The traveling cutoff demonstrates the trade-off between trying to classify one outcome correctly and trying to classify the other outcome correcly. When we try to increase the true positive rate, we also increase the false positive rate. When we try to decrease the false positive rate, we decrease the true positive rate.
"AUC" at the top of the right plot stands for "area under the curve". AUC tells us the area under an ROC curve, and, generally, an AUC value over 0.7 is indicative of a model that can distinguish between the two outcomes well. An AUC of 0.5 tells us that the model is a random classifier, and it cannot distinguish between the two outcomes.
The shape of an ROC curve changes when a model changes the way it classifies the two outcomes.
The animation starts with a model that cannot tell one outcome from the other, and the two distributions completely overlap (essentially a random classifier). As the two distributions separate, the ROC curve approaches the left-top corner, and the AUC value of the curve increases. When the model can perfectly separate the two outcomes, the ROC curve forms a right angle and the AUC becomes 1.

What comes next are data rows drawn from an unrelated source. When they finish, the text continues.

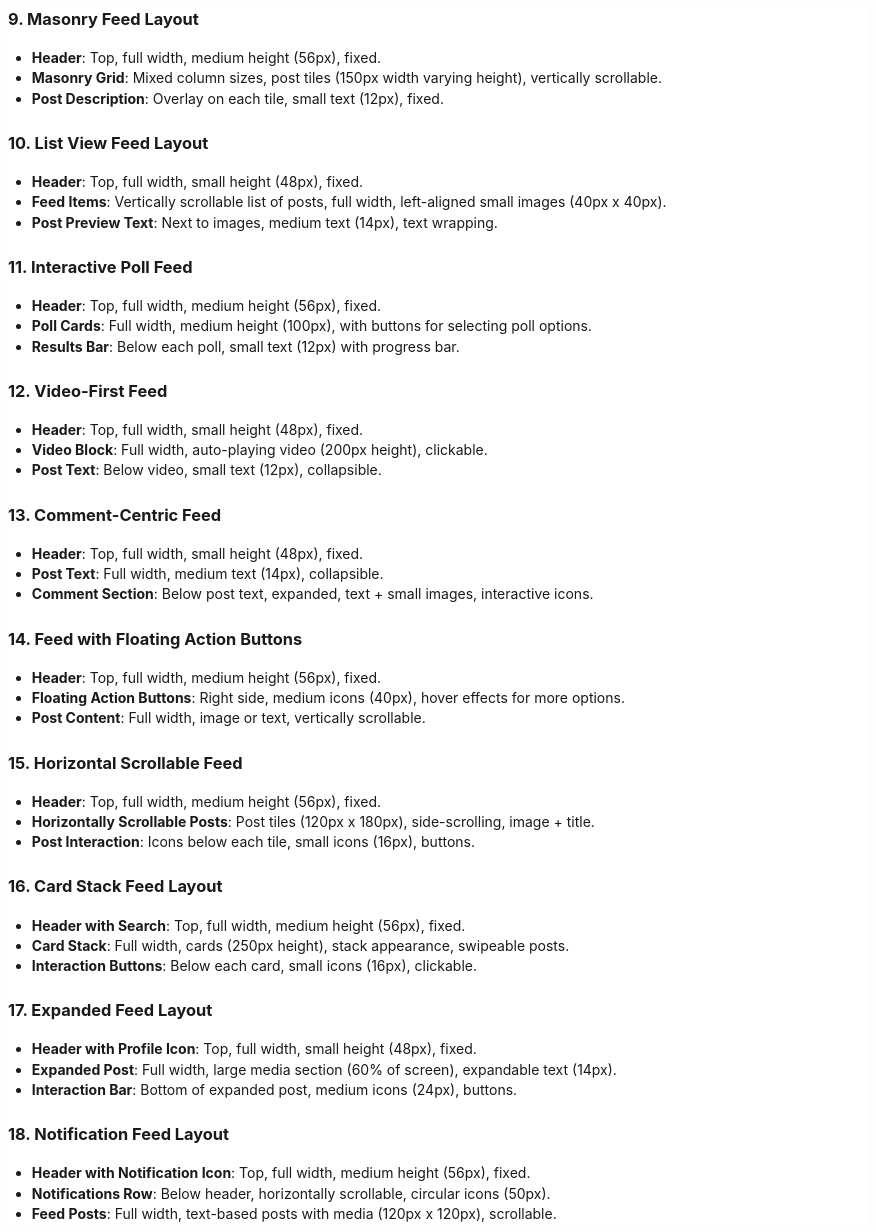 ### 9. **Masonry Feed Layout**
- **Header**: Top, full width, medium height (56px), fixed.
- **Masonry Grid**: Mixed column sizes, post tiles (150px width varying height), vertically scrollable.
- **Post Description**: Overlay on each tile, small text (12px), fixed.

### 10. **List View Feed Layout**
- **Header**: Top, full width, small height (48px), fixed.
- **Feed Items**: Vertically scrollable list of posts, full width, left-aligned small images (40px x 40px).
- **Post Preview Text**: Next to images, medium text (14px), text wrapping.

### 11. **Interactive Poll Feed**
- **Header**: Top, full width, medium height (56px), fixed.
- **Poll Cards**: Full width, medium height (100px), with buttons for selecting poll options.
- **Results Bar**: Below each poll, small text (12px) with progress bar.

### 12. **Video-First Feed**
- **Header**: Top, full width, small height (48px), fixed.
- **Video Block**: Full width, auto-playing video (200px height), clickable.
- **Post Text**: Below video, small text (12px), collapsible.

### 13. **Comment-Centric Feed**
- **Header**: Top, full width, small height (48px), fixed.
- **Post Text**: Full width, medium text (14px), collapsible.
- **Comment Section**: Below post text, expanded, text + small images, interactive icons.

### 14. **Feed with Floating Action Buttons**
- **Header**: Top, full width, medium height (56px), fixed.
- **Floating Action Buttons**: Right side, medium icons (40px), hover effects for more options.
- **Post Content**: Full width, image or text, vertically scrollable.

### 15. **Horizontal Scrollable Feed**
- **Header**: Top, full width, medium height (56px), fixed.
- **Horizontally Scrollable Posts**: Post tiles (120px x 180px), side-scrolling, image + title.
- **Post Interaction**: Icons below each tile, small icons (16px), buttons.

### 16. **Card Stack Feed Layout**
- **Header with Search**: Top, full width, medium height (56px), fixed.
- **Card Stack**: Full width, cards (250px height), stack appearance, swipeable posts.
- **Interaction Buttons**: Below each card, small icons (16px), clickable.

### 17. **Expanded Feed Layout**
- **Header with Profile Icon**: Top, full width, small height (48px), fixed.
- **Expanded Post**: Full width, large media section (60% of screen), expandable text (14px).
- **Interaction Bar**: Bottom of expanded post, medium icons (24px), buttons.

### 18. **Notification Feed Layout**
- **Header with Notification Icon**: Top, full width, medium height (56px), fixed.
- **Notifications Row**: Below header, horizontally scrollable, circular icons (50px).
- **Feed Posts**: Full width, text-based posts with media (120px x 120px), scrollable.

Precision-recall curve also displays how well a model can classify binary outcomes. However, it does it differently from the way an ROC curve does. Precision-recall curve plots true positive rate (recall or sensitivity) against the positive predictive value (precision). Positive predictive value is defined as the number of true positives divided by the number of total positive calls, and it is meant to measure the positive outcomes that were called correctly among all positive results. The shape of the precision-recall curve also changes when a model changes the way it classifies the two outcomes.
Similarly to the ROC curve, when the two outcomes separate, precision-recall curve will approach the top-right corner. Typically, a model that produces a precision-recall curve that is closer to the top-right corner is better than a model that produces a precision-recall curve that is skewed towards the bottom of the plot.
Precision-recall curve is more sensitive to class imbalanace than an ROC curve
Class imbalance happens when the number of outputs in one class is different from the number of outputs in another class. For example, one of the distributions has 1000 observations and the other has 10. An ROC curve tends to be more robust to class imbalanace that a precision-recall curve.
In this animation, both distributions start with 1000 outcomes. The blue one is then reduced to 50. The precision-recall curve changes shape more drastically than the ROC curve, and the AUC value mostly stays the same. We also observe this behaviour when the other disribution is reduced to 50.
AUC value can be misleading
When the standard deviation of one of the outcomes changes, an ROC curve and its AUC value also change. In the following animation, when the standard deviation of the blue distribution is decreased, the ROC curve shifts upwards, and its AUC value increases. This should indicate that the model performance has increased, when, in fact, the prediction performance has worsened at small false positive rates.